> **Requirement**: The lines to output run from the first line of the entries below through the line containing "## Use a Fable template"; copy them exactly and leave out pictures.

> **Entries taken from a collection**:
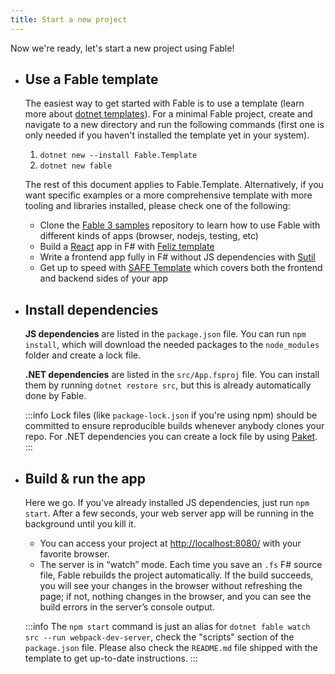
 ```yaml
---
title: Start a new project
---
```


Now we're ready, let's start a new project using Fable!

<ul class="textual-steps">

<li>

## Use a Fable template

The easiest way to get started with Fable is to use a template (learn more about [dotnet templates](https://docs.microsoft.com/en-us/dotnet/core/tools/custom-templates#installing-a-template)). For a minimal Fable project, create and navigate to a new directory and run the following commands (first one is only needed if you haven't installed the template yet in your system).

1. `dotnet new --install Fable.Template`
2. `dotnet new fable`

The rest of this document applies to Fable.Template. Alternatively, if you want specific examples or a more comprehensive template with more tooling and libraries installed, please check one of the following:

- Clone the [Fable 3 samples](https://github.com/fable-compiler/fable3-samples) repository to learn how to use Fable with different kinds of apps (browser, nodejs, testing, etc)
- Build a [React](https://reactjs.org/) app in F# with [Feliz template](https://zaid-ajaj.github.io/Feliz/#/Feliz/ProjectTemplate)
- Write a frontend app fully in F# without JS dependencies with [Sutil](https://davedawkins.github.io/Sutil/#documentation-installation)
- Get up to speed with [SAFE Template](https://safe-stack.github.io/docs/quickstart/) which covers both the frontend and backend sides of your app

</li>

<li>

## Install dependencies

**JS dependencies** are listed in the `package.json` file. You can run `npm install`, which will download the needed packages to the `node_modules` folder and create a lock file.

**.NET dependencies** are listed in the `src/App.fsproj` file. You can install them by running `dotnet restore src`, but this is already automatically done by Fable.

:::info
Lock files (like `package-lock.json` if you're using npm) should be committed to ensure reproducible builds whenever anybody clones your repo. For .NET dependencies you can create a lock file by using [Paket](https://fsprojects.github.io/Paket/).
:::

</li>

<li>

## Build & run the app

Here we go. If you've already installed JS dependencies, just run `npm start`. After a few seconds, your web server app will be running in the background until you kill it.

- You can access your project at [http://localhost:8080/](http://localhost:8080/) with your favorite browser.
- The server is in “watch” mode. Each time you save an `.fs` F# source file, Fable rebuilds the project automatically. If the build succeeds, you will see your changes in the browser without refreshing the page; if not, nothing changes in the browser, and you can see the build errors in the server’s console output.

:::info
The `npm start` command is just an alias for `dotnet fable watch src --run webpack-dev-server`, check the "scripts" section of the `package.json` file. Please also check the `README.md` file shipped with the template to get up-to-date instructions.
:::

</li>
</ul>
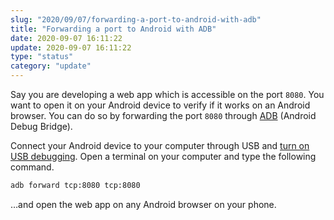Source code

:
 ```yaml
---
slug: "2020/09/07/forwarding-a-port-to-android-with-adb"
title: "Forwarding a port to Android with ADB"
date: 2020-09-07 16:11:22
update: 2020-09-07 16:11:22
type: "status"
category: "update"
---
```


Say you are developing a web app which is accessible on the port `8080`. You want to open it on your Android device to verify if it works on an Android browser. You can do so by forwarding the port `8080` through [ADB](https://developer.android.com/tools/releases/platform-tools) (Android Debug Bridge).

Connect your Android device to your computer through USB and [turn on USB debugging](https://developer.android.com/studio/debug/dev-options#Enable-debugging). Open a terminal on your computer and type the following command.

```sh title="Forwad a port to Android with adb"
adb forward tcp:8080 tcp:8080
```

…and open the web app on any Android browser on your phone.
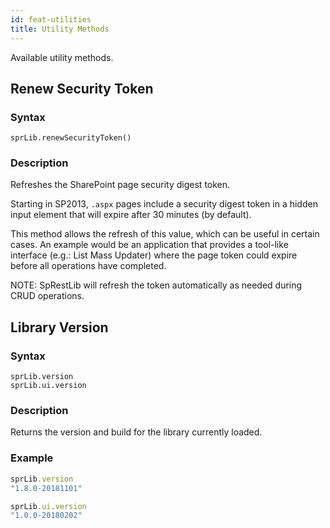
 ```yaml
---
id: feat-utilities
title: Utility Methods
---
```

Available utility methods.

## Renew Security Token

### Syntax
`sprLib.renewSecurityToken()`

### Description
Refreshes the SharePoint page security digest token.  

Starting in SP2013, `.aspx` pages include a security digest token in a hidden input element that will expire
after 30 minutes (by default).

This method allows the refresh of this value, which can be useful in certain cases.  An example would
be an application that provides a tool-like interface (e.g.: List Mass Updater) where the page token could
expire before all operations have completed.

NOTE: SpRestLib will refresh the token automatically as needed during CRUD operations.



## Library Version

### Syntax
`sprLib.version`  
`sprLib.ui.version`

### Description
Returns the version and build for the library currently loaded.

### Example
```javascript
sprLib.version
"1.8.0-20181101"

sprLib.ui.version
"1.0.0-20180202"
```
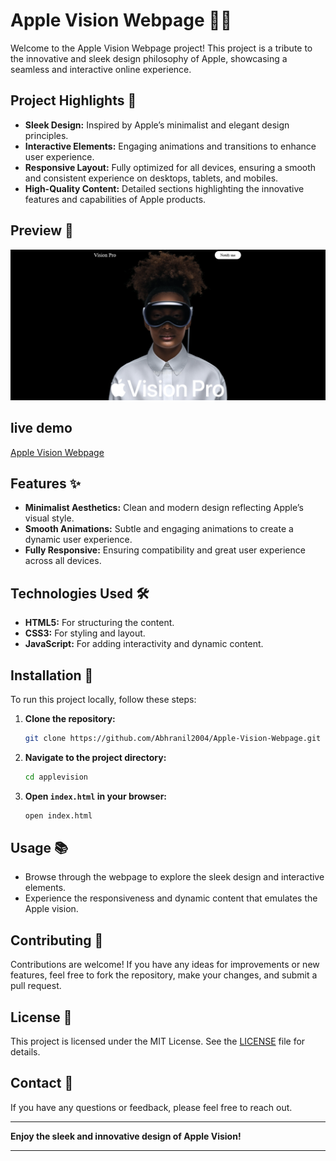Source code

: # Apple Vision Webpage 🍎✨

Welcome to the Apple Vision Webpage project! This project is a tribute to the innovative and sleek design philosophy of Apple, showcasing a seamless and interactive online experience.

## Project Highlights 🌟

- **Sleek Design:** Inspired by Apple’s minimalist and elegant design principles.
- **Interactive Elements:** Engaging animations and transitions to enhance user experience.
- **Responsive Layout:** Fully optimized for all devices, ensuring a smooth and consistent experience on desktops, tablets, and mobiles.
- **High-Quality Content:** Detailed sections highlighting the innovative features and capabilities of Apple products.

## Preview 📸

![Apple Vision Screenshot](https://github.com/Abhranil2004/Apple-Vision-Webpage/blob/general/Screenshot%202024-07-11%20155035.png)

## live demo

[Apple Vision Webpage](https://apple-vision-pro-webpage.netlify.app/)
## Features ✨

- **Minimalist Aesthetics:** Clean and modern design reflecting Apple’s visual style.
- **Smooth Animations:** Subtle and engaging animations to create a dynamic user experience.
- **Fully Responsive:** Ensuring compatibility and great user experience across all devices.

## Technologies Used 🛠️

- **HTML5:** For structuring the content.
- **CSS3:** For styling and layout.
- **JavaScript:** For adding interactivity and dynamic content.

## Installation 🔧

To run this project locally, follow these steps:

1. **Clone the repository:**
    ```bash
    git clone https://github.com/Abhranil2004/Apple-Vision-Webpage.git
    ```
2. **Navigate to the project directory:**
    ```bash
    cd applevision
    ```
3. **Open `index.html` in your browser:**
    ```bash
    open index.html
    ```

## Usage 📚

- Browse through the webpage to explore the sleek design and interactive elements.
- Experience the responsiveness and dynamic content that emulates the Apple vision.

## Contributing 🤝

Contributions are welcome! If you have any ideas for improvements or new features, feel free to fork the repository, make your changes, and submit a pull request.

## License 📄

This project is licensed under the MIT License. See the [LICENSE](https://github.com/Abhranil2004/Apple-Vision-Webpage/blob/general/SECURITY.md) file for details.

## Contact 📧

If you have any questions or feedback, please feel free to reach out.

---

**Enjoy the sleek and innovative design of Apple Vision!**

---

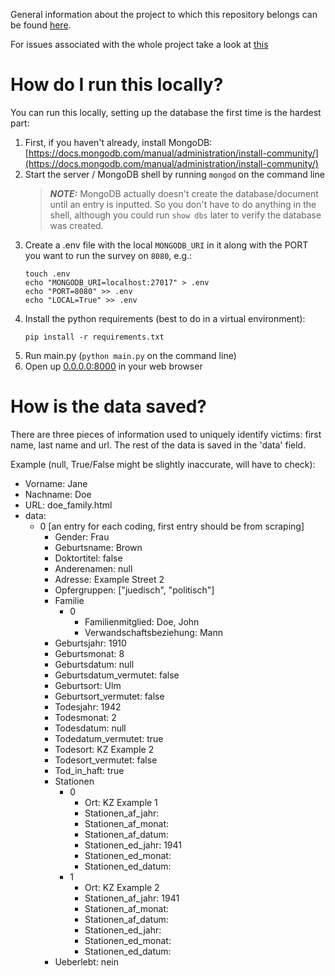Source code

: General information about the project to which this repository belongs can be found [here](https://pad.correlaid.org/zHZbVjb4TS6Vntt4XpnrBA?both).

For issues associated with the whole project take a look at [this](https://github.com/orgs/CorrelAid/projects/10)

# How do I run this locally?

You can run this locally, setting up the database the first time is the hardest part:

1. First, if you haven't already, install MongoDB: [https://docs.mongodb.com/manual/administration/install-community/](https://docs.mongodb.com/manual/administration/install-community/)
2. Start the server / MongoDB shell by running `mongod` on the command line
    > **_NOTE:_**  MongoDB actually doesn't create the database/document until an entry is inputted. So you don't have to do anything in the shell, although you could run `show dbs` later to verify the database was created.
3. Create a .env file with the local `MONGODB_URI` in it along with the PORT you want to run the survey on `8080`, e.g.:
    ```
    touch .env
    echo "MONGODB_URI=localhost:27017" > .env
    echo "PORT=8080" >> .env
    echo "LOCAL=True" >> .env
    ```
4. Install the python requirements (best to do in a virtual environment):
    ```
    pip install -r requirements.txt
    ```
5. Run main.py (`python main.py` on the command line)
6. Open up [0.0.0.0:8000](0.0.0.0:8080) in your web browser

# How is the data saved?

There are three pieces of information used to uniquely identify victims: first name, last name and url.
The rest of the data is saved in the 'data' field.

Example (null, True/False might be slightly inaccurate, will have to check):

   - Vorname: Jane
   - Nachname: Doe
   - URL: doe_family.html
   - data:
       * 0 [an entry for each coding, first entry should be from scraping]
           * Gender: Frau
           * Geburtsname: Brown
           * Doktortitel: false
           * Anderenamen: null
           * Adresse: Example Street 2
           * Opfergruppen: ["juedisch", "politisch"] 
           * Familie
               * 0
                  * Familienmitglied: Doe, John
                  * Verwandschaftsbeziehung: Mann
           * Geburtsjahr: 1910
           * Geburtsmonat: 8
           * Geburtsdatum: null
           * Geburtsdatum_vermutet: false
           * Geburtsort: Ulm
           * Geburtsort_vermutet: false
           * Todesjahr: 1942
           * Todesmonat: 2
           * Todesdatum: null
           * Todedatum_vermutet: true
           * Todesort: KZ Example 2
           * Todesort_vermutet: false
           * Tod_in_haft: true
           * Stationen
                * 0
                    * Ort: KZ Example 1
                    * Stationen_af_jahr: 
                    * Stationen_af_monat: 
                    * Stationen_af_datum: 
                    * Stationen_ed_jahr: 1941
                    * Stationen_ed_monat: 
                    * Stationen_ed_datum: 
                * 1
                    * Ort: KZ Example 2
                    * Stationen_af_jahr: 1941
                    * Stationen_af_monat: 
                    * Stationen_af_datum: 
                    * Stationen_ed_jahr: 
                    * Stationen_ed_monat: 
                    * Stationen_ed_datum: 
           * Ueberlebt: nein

> **Exercise result**:
 ```yaml
---
title: Start a new project
---
```


Now we're ready, let's start a new project using Fable!

<ul class="textual-steps">

<li>

## Use a Fable template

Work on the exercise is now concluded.